Luego, ella y lady Juliana se quedaban a solas en el jardín. Ésta llevaba una correa de cuero que rara vez utilizaba, así que esos momentos resultaban relajantes para Bella. Solían sentarse sobre la hierba, con las faldas de lady Juliana formando una corona de seda bordada en torno a Bella. En ocasiones, lady Juliana le daba un fuerte y repentino beso, y Bella se quedaba sorprendida y se enternecía. La dama la acariciaba por todo el cuerpo, la colmaba de besos y cumplidos, y cuando decidía golpearla con la correa de cuero, la princesa lloraba apaciblemente, con profundos gemidos sofocados y un lánguido abandono. Pero al poco, ya estaba recogiendo florecillas con los dientes para lady Juliana, besando con suma gracia el bajo de sus faldones o incluso sus blancas manos. Todos estos gestos deleitaban a su ama.

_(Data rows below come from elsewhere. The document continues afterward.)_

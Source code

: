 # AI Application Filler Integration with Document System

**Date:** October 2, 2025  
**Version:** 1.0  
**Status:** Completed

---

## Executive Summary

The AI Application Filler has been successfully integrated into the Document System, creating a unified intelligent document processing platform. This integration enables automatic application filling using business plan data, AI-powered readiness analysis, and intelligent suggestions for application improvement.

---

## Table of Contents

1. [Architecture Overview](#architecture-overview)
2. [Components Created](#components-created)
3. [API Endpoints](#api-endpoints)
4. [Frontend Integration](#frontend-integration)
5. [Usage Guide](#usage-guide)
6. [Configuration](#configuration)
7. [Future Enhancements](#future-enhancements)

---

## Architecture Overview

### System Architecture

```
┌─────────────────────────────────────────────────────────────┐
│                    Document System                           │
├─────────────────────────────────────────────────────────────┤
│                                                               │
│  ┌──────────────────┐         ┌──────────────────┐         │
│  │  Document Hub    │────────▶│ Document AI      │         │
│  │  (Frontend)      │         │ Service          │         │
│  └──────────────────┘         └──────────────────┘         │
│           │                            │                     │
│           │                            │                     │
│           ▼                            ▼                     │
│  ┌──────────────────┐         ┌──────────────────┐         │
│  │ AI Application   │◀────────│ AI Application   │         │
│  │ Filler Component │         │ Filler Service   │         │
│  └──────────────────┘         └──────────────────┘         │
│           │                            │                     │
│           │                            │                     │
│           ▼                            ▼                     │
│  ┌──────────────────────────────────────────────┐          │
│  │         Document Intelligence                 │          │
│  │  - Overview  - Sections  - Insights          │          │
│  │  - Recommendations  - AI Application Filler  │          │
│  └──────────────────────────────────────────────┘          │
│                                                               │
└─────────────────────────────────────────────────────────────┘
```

«Oh, ¿me estoy convirtiendo en lo que Alexi quería que me convirtiera?», se preguntaba Bella de vez en cuando, aunque la mayor parte del tiempo no pensaba en ello.

También durante las comidas Bella se esmeraba enormemente en servir el vino con garbo.

No obstante, en una ocasión lo derramó y recibió su castigo colgada del paje, que la asía con fuerza. En cuanto purgó su pena, se fue corriendo hasta las botas del príncipe para

rogar silenciosamente su perdón. El se mostró furioso y, cuando ordenó que la volvieran a azotar, Bella sintió que la humillación bullía en su interior.

Aquella noche, antes de poseerla, la fustigó sin piedad con el cinturón. Le dijo que detestaba la menor imperfección en ella, y la encadenaron a la pared, donde pasó toda la noche entre lloros y sufrimiento.

Bella temía ser objeto de nuevos y más espantosos castigos. Lady Juliana insinuó que, en algunos aspectos, era tan sólo una virgen y que se la estaba poniendo a prueba con suma lentitud.

Además, la princesa también temía a lord Gregory, que la observaba en todo momento.

Cada mañana, mientras Bella trastabillaba por el sendero para caballos, lady Juliana la amenazaba con enviarla a la sala de castigos. Bella se echaba inmediatamente sobre sus manos y rodillas y besaba sus pantuflas, y aunque lady Juliana se apiadaba enseguida, con una sonrisa y un meneo de sus preciosas trenzas, lord Gregory, que se mantenía en las proximidades, mostraba su desaprobación.